Dividends and The Sunken Gold

In World War 1, after Germany conquered much of Europe, the country went after England, England is an island and Germany had the advantage of the latest technological weapon – the U Boat or submarines. In today’s world we think of submarines as nuclear capability but for Germany having gained the territories around England quickly sent its U boats to ensure supplies coming to England did not arrive. According to the book by Joseph A Williams titled The Sunken Gold published by Chicago Review Press, Chicago, 1917 the u-boats sunk between January and April 1917 2,360,000 tons of Allied and neutral shipping. Since the war began in 1914 the Germans had sunk 4 million tons. Clearly the u boats were having an effect that could have turned the war.
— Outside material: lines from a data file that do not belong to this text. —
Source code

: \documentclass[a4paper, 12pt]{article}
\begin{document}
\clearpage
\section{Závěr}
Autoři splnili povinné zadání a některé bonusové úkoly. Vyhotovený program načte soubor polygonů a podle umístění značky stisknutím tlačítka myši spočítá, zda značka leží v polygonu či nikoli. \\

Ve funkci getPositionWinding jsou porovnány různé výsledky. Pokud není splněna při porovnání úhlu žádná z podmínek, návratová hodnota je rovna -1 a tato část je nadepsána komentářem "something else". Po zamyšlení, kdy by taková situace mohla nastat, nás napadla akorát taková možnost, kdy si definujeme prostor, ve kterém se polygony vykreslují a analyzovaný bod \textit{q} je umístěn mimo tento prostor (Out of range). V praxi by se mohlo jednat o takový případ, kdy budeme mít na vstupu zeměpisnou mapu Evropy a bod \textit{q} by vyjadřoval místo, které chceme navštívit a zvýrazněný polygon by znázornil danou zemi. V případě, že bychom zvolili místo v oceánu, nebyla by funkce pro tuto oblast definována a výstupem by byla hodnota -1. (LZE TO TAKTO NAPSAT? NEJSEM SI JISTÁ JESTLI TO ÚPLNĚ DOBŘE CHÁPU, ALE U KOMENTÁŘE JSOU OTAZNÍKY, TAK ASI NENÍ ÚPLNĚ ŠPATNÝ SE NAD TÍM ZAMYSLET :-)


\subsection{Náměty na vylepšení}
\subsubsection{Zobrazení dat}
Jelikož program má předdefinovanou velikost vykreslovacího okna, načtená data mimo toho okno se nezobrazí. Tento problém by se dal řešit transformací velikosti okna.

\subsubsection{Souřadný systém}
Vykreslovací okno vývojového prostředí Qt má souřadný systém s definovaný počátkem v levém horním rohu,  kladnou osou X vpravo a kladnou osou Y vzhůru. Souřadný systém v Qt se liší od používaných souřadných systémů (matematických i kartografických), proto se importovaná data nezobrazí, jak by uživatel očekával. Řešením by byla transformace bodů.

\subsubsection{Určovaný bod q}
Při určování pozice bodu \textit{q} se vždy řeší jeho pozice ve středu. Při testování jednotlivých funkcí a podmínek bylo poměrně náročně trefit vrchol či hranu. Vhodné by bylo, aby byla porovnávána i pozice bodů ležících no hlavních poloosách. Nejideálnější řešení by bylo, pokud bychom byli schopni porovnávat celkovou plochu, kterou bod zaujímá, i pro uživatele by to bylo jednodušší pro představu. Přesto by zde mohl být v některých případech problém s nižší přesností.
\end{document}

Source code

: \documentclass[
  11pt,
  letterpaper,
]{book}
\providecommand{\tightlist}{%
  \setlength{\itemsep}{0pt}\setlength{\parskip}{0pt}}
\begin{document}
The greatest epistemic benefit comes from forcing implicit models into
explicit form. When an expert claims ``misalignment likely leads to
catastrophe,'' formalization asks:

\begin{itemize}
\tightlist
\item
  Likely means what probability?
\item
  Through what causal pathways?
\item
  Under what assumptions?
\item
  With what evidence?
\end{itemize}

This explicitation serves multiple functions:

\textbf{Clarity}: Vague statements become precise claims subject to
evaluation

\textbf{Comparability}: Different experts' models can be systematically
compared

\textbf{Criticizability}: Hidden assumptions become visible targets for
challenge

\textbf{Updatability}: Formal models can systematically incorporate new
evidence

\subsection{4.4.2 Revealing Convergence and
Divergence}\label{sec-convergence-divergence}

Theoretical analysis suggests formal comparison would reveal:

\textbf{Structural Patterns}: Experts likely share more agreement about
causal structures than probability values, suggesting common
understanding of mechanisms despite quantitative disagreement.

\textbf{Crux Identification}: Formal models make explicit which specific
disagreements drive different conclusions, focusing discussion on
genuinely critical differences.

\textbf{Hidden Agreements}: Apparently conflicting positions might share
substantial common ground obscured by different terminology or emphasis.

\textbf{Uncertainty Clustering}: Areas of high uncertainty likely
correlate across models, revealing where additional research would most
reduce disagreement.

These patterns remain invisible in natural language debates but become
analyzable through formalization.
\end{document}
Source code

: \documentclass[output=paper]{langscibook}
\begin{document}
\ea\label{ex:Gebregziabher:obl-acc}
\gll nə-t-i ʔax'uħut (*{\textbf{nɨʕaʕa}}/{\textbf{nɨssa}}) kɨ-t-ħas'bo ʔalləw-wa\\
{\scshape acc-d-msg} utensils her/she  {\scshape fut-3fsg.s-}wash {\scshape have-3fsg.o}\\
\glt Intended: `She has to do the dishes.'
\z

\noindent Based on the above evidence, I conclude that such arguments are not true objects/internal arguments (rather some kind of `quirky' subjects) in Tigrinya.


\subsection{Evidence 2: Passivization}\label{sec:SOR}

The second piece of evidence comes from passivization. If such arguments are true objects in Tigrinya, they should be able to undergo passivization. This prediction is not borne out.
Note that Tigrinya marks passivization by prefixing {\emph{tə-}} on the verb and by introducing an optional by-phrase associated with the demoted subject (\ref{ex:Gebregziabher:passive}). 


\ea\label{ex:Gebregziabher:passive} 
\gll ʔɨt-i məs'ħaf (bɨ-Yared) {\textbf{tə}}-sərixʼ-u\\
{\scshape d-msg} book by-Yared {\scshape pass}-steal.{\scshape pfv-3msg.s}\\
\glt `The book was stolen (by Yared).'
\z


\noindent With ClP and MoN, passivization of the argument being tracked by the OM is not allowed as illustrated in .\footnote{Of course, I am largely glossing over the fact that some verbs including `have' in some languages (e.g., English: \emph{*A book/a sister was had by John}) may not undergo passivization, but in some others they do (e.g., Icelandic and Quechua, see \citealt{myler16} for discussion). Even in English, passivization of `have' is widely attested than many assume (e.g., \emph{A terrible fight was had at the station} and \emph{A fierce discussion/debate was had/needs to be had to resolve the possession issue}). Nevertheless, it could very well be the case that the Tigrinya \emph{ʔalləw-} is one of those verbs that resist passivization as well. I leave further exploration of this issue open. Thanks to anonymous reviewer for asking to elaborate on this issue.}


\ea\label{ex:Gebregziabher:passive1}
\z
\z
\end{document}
The British tried everything they could but one of the successes was the new abilities of divers to dive to the bottom of the sea and find wreckage. In the past, people waited for the wreckage to come to shore and then the goods and supplies sometimes stayed in the town, sometimes it was sold far and wide. With the diving, there need to be start and the start was a ship which was sunk in Northern Ireland carrying gold going to New York. The Treasury put pressure on the Navy to salvage the gold and thus divers were useful. After some but not all the gold was salvaged, the divers were sent to go into German wrecks – some have been destroyed, some hit a mine, but what was useful were the codes inside the locked boxes. The codes were sent to Room 40 or the WWI code breakers, if they could figure what the Germans were up to, they had the ability to both send out false information and change their tactics. The Germans constantly changed their codes which meant the brass at the Navy was interested in any new ship that sunk.

In the book the central figure concerning diving is Captain Guybon “Guy” Damant and after the war he and his team went back to Northern Ireland and eventually found 95% of the gold that went down on the HMS Laurentic. Somewhere in the shifting sands at the bottom of the sea are 25 bars of gold.

Linking to dividend paying stocks, new technologies means different ways to do things and the leader always has the advantage while others play catch up. In the case of submarines, the Germans for 3 years had a significant advantage till the British began to catch up. Now days it seems the time to catch up is measured in months not years, but eventually organizations have to catch up or always be behind.